Sick Again

It seems like I’ve been sick way too much lately. Before these last two sick periods which have been quite close together (well, relative to how much I used to get sick) I hadn’t been sick in a long, long while. They’ve both happened while I’ve been away from home. Maybe I’m not taking care of myself as well as when I had my parents watching over me just about every single day.

In any case, I’m sick again, but I think it’s been getting better. The worst was yesterday. And being sick isn’t the worst thing in the world usually, but I had an extra scare. You see I’m paranoid and I was afraid I had mono or something like that. A person who worked with me in the QA team went out sick with mono about 2 weeks ago. No, I have not kissed him or anything of the like, but maybe he coughed or something. Or maybe the glasses that are washed every night at the company didn’t completely sanitize it. There could be a multitude of things and the relatively close proximity of the two sicknesses really scared me as I lay I bed, fretting.

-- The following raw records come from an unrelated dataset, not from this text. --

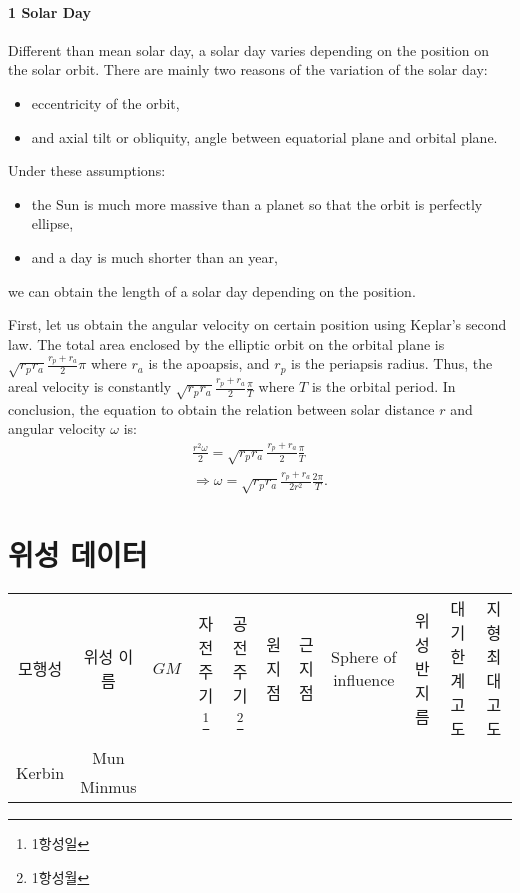 \paragraph{1 Solar Day}
Different than mean solar day, a solar day varies depending on the position on the solar orbit.
There are mainly two reasons of the variation of the solar day:
\begin{itemize}
\item eccentricity of the orbit, 
\item and axial tilt or obliquity, angle between equatorial plane and orbital plane.
\end{itemize}

Under these assumptions:
\begin{itemize}
\item the Sun is much more massive than a planet so that the orbit is perfectly ellipse,
\item and a day is much shorter than an year,
\end{itemize}
we can obtain the length of a solar day depending on the position.

First, let us obtain the angular velocity on certain position using Keplar's second law.
The total area enclosed by the elliptic orbit on the orbital plane is $\sqrt{r_p r_a}\frac{r_p+r_a}{2}\pi$ where $r_a$ is the apoapsis, and $r_p$ is the periapsis radius. Thus, the areal velocity is constantly $\sqrt{r_p r_a}\frac{r_p+r_a}{2}\frac{\pi}{T}$ where $T$ is the orbital period. In conclusion, the equation to obtain the relation between solar distance $r$ and angular velocity $\omega$ is:
\begin{align}
\frac{r^2 \omega}{2} = \sqrt{r_p r_a}\frac{r_p+r_a}{2}\frac{\pi}{T}
\\\nonumber\Rightarrow \omega = \sqrt{r_p r_a}\frac{r_p+r_a}{2r^2}\frac{2\pi}{T}.
\end{align}



\section{위성 데이터}

\begin{tabular}{|c|c|c|c|c|c|c|c|c|c|c|}
모행성&위성 이름& $GM$& 자전주기\footnote{1항성일}& 공전주기\footnote{1항성월}& 원지점&근지점&Sphere of influence&위성 반지름& 대기한계고도 & 지형 최대고도
\\
\multirow{2}{*}{Kerbin}& Mun
\\&Minmus
\end{tabular}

My mom was very worried when I told her I was sick since she knew about the guy with mono. Of course, being a parent, she (semi-)freaked out and wanted me to come home immediately. I tried to calm her as much as I could, telling her (truthfully) that I’ve been getting better. But in reality, I was just as worried for a time. I’ve been drinking an unbelievable amount of water over the past two days. I was worried for my own sake. What can I say? But I honestly do think I’m getting better. The sore throat’s gone and the burning sensation behind the eyes are gone. I’m just a little stuffed up now. I’m going to get to bed pronto here so I’ll get a solid night’s sleep too. Despite all this, I’ll be heading home, once again this weekend. And to be honest, I’m glad for it. It’s always nice to have someone care for you under these circumstances.

2 thoughts on “Sick Again”

  1. “It’s always nice to have someone care for you under these circumstances.”

    Oh you don’t know the truth in that. You really realize that when you are thousands of miles from anyone that truly cares!